NON-Christians post here

Celtic-Pagan-Anostic-Hedonist-with a strong tendancy for walking in the woods at odd hours of night…

Non-denominational Pagan.

Common-or-garden variety non-religious. Definitely non-christian, probably secular humanist.
I laugh at fundamentalists.

Misanthropic Nihilist here.

Ok, so I’m just an atheist who gets annoyed with people sometimes.

Militant atheist, and living in the “10 commandments in every school and a prayer before every football game” bible belt. I have found no reason to believe that, 5,000 years from now, our descendants won’t find Christianity every bit as backward and quaint as we find our own volcano-worshipping ancestors.

Catholic, though I’m still a little confused about my beliefs and technically Catholics are Christians too but anyway, if it came right down to it I’d just say non-religious.

Kitty

unitarian universalist humanist here

Western Unorthodox.

Semi-closeted guilty atheist.

[sub]I have only directly shared my non-belief with a few people, but the clueful ones among the rest should be picking up it up any time now. And sometimes my Methodist guilt creeps up behind me.[/sub]

-mdf

Atheist who’s a big fan of the Tao Te Ching, but not quite enough to consider myself a Taoist.
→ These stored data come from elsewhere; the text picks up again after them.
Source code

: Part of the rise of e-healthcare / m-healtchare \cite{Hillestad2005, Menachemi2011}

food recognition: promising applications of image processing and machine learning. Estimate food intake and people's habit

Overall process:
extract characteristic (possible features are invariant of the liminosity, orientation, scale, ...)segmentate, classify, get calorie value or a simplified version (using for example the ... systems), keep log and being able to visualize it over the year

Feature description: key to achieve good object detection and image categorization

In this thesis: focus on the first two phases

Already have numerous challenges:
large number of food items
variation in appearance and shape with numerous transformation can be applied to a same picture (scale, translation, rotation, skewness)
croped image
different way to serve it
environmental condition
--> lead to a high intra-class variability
Wiccan here, thankyewverymuch.

Hey, Phil, where’s this bet? Couldja post a link?

Are ex-Catholics more apt to be bitter then ex-other-sorts-of-Christians? Or does it just seem that way?

I dunno what I am, but I’m sure as hell not a Christian, and I get more than a little pissed off at Christians who assume I’m one o’ them, too…
:stuck_out_tongue:

Atheist

Since when is “Christian” limited to only Protestant? That attitude sucks. What about the Catholics, Eastern Orthodox, and Coptics?
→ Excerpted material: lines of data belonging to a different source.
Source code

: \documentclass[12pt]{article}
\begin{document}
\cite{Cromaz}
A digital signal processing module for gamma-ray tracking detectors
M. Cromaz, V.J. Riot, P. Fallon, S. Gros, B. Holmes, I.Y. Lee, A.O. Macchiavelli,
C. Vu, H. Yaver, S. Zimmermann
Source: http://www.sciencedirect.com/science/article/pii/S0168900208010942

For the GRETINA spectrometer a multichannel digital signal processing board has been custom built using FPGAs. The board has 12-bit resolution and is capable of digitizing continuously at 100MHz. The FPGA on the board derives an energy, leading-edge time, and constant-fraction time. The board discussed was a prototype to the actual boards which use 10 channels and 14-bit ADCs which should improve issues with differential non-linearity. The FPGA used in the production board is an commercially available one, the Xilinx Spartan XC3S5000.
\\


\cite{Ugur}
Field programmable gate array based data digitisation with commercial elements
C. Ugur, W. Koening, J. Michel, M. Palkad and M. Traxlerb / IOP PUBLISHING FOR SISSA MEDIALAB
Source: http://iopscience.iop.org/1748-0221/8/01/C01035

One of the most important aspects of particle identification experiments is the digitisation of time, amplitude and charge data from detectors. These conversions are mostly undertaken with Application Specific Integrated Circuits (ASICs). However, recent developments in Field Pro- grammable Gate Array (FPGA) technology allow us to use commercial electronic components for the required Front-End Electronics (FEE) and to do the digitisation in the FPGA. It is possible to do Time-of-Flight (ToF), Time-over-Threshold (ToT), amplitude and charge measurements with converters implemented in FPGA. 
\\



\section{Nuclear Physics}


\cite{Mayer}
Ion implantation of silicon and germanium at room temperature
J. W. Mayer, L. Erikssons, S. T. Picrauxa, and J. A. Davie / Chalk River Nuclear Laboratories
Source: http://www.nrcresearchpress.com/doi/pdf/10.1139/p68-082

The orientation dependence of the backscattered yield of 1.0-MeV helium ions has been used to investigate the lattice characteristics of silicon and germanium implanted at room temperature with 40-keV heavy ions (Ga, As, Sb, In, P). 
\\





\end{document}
I was raised Catholic, but left it in college. Went on a magical mystery tour of Hinduism, Yoga, Golden Dawn Magick, Hebrew Kabbalah, Tibetan Buddhist Vajrayana, Sufism, Shakti Tantra, Taoism, Cannabis, LSD, Discordianism, and whatnot (while occasionally hobnobbing with Crowleyans, Wiccans and Unitarians), for several years.

My faith in God (or Goddess, two names for the same thing) is now stronger than ever, what with all I’ve been through in my life, and it keeps getting stronger. I am very happily religious deep down in my heart, I like all the religions and see the common essence they all share, but fundamentalists of all religions gross me out. Having to confront fundies is a major turnoff. So more and more I am withdrawing to the invocation and contemplation of God within my own heart, becoming more and more interior, less and less exterior. I do follow a definite religion, but don’t want to tell it here. The most interesting thing is being in just one religion yourself but liking and accepting all the others at the same time. I still do Yoga, but then Yoga is a set of techniques that work well with all religions.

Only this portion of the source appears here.